Aim of the task – Working line by line, output the entries below exactly as they appear.
Input Block Start
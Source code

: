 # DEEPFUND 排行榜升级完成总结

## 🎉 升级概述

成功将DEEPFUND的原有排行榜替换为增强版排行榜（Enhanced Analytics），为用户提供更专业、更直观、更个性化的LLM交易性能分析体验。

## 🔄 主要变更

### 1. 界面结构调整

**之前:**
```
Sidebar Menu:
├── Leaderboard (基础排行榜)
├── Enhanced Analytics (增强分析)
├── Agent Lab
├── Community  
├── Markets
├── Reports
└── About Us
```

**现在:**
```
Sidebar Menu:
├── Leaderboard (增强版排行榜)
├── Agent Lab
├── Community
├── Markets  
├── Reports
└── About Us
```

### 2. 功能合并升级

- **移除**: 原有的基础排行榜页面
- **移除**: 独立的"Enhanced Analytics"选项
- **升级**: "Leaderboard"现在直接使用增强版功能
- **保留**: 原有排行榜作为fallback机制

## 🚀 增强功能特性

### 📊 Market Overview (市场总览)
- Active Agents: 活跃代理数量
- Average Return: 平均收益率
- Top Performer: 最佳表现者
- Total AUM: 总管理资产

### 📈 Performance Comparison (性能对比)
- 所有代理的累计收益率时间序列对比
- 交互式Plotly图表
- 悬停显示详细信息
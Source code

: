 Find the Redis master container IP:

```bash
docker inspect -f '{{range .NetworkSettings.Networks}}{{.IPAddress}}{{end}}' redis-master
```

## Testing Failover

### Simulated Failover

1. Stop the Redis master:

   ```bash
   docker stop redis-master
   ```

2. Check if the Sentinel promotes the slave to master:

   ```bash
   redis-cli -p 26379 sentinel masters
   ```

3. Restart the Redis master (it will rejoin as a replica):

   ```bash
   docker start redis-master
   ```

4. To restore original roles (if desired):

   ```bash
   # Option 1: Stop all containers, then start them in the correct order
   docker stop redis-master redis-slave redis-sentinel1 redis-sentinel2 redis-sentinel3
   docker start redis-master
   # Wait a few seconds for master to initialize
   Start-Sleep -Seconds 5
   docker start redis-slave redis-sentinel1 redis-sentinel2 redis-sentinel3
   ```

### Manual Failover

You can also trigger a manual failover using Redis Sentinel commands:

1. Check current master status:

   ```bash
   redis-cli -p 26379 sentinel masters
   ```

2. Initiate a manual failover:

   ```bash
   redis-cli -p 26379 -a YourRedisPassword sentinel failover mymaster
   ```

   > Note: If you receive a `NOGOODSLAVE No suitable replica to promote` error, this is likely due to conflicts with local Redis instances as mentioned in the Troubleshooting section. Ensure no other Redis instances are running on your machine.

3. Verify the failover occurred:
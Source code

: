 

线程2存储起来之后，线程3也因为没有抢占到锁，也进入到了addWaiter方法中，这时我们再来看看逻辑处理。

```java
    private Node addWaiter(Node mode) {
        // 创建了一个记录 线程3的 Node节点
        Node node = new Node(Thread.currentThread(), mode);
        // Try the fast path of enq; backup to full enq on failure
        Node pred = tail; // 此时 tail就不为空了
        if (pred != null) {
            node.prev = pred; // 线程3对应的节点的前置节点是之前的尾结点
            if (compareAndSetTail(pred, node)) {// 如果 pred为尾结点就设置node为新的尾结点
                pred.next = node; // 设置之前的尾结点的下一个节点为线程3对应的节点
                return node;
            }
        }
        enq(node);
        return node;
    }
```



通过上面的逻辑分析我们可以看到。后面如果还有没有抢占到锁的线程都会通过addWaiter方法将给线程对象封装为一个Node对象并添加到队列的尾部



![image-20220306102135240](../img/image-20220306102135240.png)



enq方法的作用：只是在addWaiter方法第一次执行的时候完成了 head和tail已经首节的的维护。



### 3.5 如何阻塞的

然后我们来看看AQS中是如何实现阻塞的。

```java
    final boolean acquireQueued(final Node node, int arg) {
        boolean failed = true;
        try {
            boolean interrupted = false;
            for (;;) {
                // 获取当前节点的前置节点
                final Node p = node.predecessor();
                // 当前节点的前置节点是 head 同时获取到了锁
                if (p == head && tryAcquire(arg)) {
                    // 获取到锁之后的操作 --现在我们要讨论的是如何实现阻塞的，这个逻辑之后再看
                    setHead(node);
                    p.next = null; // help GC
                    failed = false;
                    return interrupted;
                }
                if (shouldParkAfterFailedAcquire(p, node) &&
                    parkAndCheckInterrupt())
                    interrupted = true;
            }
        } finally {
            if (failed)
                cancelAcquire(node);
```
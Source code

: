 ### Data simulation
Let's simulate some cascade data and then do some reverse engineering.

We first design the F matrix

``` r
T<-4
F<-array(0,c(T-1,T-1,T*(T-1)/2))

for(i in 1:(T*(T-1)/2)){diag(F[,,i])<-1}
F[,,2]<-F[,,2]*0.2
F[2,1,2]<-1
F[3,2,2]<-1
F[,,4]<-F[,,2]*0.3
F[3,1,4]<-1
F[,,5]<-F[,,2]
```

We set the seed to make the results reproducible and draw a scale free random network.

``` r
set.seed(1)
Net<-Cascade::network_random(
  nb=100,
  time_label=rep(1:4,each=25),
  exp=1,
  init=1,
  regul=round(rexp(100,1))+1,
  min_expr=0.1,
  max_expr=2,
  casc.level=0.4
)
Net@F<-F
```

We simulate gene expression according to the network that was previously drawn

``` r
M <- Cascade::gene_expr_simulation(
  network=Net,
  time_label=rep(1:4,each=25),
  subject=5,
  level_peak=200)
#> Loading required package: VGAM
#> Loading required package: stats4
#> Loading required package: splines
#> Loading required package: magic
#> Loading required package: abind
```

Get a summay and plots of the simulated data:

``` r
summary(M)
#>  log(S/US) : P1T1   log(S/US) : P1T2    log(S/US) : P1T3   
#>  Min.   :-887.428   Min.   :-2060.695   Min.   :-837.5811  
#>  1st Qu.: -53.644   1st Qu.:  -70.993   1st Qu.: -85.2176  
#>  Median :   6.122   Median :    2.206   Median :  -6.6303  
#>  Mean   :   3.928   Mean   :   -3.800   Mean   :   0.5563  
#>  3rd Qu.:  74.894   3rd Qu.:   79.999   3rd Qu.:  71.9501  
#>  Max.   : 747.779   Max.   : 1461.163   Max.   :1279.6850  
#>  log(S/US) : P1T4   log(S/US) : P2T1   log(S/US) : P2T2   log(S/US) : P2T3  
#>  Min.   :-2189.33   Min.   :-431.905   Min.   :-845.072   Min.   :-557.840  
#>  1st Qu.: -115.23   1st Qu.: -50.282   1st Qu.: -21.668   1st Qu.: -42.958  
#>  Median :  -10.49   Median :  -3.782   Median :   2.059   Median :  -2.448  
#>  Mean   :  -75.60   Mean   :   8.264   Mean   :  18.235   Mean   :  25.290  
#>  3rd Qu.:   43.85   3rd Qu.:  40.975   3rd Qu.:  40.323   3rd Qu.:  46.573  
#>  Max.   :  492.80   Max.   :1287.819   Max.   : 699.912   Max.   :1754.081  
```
Input Block End
Completed task –
Source code

: # DEEPFUND 排行榜升级完成总结

## 🎉 升级概述

成功将DEEPFUND的原有排行榜替换为增强版排行榜（Enhanced Analytics），为用户提供更专业、更直观、更个性化的LLM交易性能分析体验。

## 🔄 主要变更

### 1. 界面结构调整

**之前:**
```
Sidebar Menu:
├── Leaderboard (基础排行榜)
├── Enhanced Analytics (增强分析)
├── Agent Lab
├── Community  
├── Markets
├── Reports
└── About Us
```

**现在:**
```
Sidebar Menu:
├── Leaderboard (增强版排行榜)
├── Agent Lab
├── Community
├── Markets  
├── Reports
└── About Us
```

### 2. 功能合并升级

- **移除**: 原有的基础排行榜页面
- **移除**: 独立的"Enhanced Analytics"选项
- **升级**: "Leaderboard"现在直接使用增强版功能
- **保留**: 原有排行榜作为fallback机制

## 🚀 增强功能特性

### 📊 Market Overview (市场总览)
- Active Agents: 活跃代理数量
- Average Return: 平均收益率
- Top Performer: 最佳表现者
- Total AUM: 总管理资产

### 📈 Performance Comparison (性能对比)
- 所有代理的累计收益率时间序列对比
- 交互式Plotly图表
- 悬停显示详细信息
Source code

: Find the Redis master container IP:

```bash
docker inspect -f '{{range .NetworkSettings.Networks}}{{.IPAddress}}{{end}}' redis-master
```

## Testing Failover

### Simulated Failover

1. Stop the Redis master:

   ```bash
   docker stop redis-master
   ```

2. Check if the Sentinel promotes the slave to master:

   ```bash
   redis-cli -p 26379 sentinel masters
   ```

3. Restart the Redis master (it will rejoin as a replica):

   ```bash
   docker start redis-master
   ```

4. To restore original roles (if desired):

   ```bash
   # Option 1: Stop all containers, then start them in the correct order
   docker stop redis-master redis-slave redis-sentinel1 redis-sentinel2 redis-sentinel3
   docker start redis-master
   # Wait a few seconds for master to initialize
   Start-Sleep -Seconds 5
   docker start redis-slave redis-sentinel1 redis-sentinel2 redis-sentinel3
   ```

### Manual Failover

You can also trigger a manual failover using Redis Sentinel commands:

1. Check current master status:

   ```bash
   redis-cli -p 26379 sentinel masters
   ```

2. Initiate a manual failover:

   ```bash
   redis-cli -p 26379 -a YourRedisPassword sentinel failover mymaster
   ```

   > Note: If you receive a `NOGOODSLAVE No suitable replica to promote` error, this is likely due to conflicts with local Redis instances as mentioned in the Troubleshooting section. Ensure no other Redis instances are running on your machine.

3. Verify the failover occurred:
Source code

: 

线程2存储起来之后，线程3也因为没有抢占到锁，也进入到了addWaiter方法中，这时我们再来看看逻辑处理。

```java
    private Node addWaiter(Node mode) {
        // 创建了一个记录 线程3的 Node节点
        Node node = new Node(Thread.currentThread(), mode);
        // Try the fast path of enq; backup to full enq on failure
        Node pred = tail; // 此时 tail就不为空了
        if (pred != null) {
            node.prev = pred; // 线程3对应的节点的前置节点是之前的尾结点
            if (compareAndSetTail(pred, node)) {// 如果 pred为尾结点就设置node为新的尾结点
                pred.next = node; // 设置之前的尾结点的下一个节点为线程3对应的节点
                return node;
            }
        }
        enq(node);
        return node;
    }
```



通过上面的逻辑分析我们可以看到。后面如果还有没有抢占到锁的线程都会通过addWaiter方法将给线程对象封装为一个Node对象并添加到队列的尾部



![image-20220306102135240](../img/image-20220306102135240.png)



enq方法的作用：只是在addWaiter方法第一次执行的时候完成了 head和tail已经首节的的维护。



### 3.5 如何阻塞的

然后我们来看看AQS中是如何实现阻塞的。

```java
    final boolean acquireQueued(final Node node, int arg) {
        boolean failed = true;
        try {
            boolean interrupted = false;
            for (;;) {
                // 获取当前节点的前置节点
                final Node p = node.predecessor();
                // 当前节点的前置节点是 head 同时获取到了锁
                if (p == head && tryAcquire(arg)) {
                    // 获取到锁之后的操作 --现在我们要讨论的是如何实现阻塞的，这个逻辑之后再看
                    setHead(node);
                    p.next = null; // help GC
                    failed = false;
                    return interrupted;
                }
                if (shouldParkAfterFailedAcquire(p, node) &&
                    parkAndCheckInterrupt())
                    interrupted = true;
            }
        } finally {
            if (failed)
                cancelAcquire(node);
```
Source code

: ### Data simulation
Let's simulate some cascade data and then do some reverse engineering.

We first design the F matrix

``` r
T<-4
F<-array(0,c(T-1,T-1,T*(T-1)/2))

for(i in 1:(T*(T-1)/2)){diag(F[,,i])<-1}
F[,,2]<-F[,,2]*0.2
F[2,1,2]<-1
F[3,2,2]<-1
F[,,4]<-F[,,2]*0.3
F[3,1,4]<-1
F[,,5]<-F[,,2]
```

We set the seed to make the results reproducible and draw a scale free random network.

``` r
set.seed(1)
Net<-Cascade::network_random(
  nb=100,
  time_label=rep(1:4,each=25),
  exp=1,
  init=1,
  regul=round(rexp(100,1))+1,
  min_expr=0.1,
  max_expr=2,
  casc.level=0.4
)
Net@F<-F
```

We simulate gene expression according to the network that was previously drawn

``` r
M <- Cascade::gene_expr_simulation(
  network=Net,
  time_label=rep(1:4,each=25),
  subject=5,
  level_peak=200)
#> Loading required package: VGAM
#> Loading required package: stats4
#> Loading required package: splines
#> Loading required package: magic
#> Loading required package: abind
```

Get a summay and plots of the simulated data:

``` r
summary(M)
#>  log(S/US) : P1T1   log(S/US) : P1T2    log(S/US) : P1T3   
#>  Min.   :-887.428   Min.   :-2060.695   Min.   :-837.5811  
#>  1st Qu.: -53.644   1st Qu.:  -70.993   1st Qu.: -85.2176  
#>  Median :   6.122   Median :    2.206   Median :  -6.6303  
#>  Mean   :   3.928   Mean   :   -3.800   Mean   :   0.5563  
#>  3rd Qu.:  74.894   3rd Qu.:   79.999   3rd Qu.:  71.9501  
#>  Max.   : 747.779   Max.   : 1461.163   Max.   :1279.6850  
#>  log(S/US) : P1T4   log(S/US) : P2T1   log(S/US) : P2T2   log(S/US) : P2T3  
#>  Min.   :-2189.33   Min.   :-431.905   Min.   :-845.072   Min.   :-557.840  
#>  1st Qu.: -115.23   1st Qu.: -50.282   1st Qu.: -21.668   1st Qu.: -42.958  
#>  Median :  -10.49   Median :  -3.782   Median :   2.059   Median :  -2.448  
#>  Mean   :  -75.60   Mean   :   8.264   Mean   :  18.235   Mean   :  25.290  
#>  3rd Qu.:   43.85   3rd Qu.:  40.975   3rd Qu.:  40.323   3rd Qu.:  46.573  
#>  Max.   :  492.80   Max.   :1287.819   Max.   : 699.912   Max.   :1754.081  
```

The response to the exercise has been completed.